The Kenya Wildlife Service on Friday said its agents shot dead two suspected poachers who they saw shooting at a herd of elephants in one of the country's famous national parks.

This brings the number of poachers shot dead by agents of the wildlife service to five, the most killed in a month, said spokesman Paul Udoto.

He said rangers gunned down the two suspected poachers and recovered one firearm on Thursday at the Amboseli National Park, a key sanctuary for animals in southwestern Kenya.

Udoto said three others escaped with injuries. The gang is suspected of involvement in the killing of two elephants in the same area three weeks ago. Poachers target elephants for their ivory tusks, which are often smuggled to Asia.

"We want to make poaching a high-risk and low-benefit business," Udoto said. "Anybody who engages in poaching or trafficking of (wildlife) trophies will have a very difficult life and including losing their lives."

Udoto said rangers shot the poachers as a self-defense measure.

"We are encountering incidents that put our rangers in great risk," he said. "And in such incidents, self-preservation takes precedence."

He said the wildlife service would rather capture suspected poachers and charge them in court, where they can gather information that can lead to other participants in the ivory trade.

Two weeks ago KWS rangers killed a suspected poacher who was found cutting off tusks from a dead elephant at Meru National Park in central Kenya.

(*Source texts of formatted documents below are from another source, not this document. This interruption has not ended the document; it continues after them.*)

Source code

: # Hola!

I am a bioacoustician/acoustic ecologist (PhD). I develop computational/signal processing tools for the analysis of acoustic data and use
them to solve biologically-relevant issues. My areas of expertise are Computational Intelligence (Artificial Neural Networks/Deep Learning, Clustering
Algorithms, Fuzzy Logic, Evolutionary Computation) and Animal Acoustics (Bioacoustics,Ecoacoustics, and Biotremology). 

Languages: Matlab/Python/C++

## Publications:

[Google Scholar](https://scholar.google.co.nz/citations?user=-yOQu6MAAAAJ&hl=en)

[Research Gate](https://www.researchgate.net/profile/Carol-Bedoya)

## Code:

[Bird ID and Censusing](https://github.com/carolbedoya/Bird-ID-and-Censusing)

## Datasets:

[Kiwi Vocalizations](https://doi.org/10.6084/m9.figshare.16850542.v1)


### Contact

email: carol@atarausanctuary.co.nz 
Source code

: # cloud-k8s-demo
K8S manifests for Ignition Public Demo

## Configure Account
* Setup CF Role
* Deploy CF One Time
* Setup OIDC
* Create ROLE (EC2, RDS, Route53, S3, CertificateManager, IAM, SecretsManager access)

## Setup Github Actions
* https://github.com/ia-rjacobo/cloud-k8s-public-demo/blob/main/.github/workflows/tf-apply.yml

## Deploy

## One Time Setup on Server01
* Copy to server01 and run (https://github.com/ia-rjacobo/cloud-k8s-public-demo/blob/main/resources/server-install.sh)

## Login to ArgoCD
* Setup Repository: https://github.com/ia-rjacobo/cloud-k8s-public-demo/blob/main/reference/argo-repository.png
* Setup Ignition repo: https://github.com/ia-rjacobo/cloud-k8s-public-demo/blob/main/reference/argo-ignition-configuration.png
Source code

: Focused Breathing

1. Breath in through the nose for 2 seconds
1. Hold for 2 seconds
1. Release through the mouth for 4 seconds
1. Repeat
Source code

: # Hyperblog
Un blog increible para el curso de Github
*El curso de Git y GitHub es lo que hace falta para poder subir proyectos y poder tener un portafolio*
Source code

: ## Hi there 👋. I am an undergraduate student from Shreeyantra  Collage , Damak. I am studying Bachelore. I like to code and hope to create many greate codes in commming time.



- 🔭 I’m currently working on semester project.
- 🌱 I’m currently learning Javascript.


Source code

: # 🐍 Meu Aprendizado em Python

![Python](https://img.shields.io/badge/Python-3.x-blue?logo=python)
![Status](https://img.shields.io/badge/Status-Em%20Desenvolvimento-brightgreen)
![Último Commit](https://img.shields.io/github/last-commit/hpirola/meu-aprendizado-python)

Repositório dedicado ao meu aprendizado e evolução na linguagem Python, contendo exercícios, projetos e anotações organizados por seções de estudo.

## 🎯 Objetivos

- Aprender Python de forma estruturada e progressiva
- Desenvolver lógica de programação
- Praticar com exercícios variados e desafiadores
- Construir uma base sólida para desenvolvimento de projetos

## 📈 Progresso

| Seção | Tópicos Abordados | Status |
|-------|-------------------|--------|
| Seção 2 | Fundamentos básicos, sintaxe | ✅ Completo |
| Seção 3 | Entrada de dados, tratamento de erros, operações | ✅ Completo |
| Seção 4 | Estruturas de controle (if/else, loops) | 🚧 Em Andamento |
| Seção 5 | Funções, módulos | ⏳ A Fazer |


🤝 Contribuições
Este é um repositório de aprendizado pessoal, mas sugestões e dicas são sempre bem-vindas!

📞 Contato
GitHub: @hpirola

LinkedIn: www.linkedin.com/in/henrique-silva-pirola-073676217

Days earlier rangers shot and killed two suspected bandits in Tsavo National Park in eastern Kenya after they engaged rangers in a shoot-out after they were found with pieces of ivory from four elephants.

Wildlife officials said elephant poaching has risen sevenfold in Kenya since a one-time ivory sale was approved in 2007 by CITES, the Convention on International Trade in Endangered Species, for four African countries. Last year 271 Kenyan elephants were killed by poachers, compared with 37 in 2007 according to the KWS.

The elephant populations of many African countries were being decimated until a global ban on the ivory trade was implemented in 1989. Since then the elephant population of Kenya has grown to 35,000 this year, from 16,000 in 1989.

The increased number is still lower than the estimated 167,000 elephants that roamed Kenya in 1973.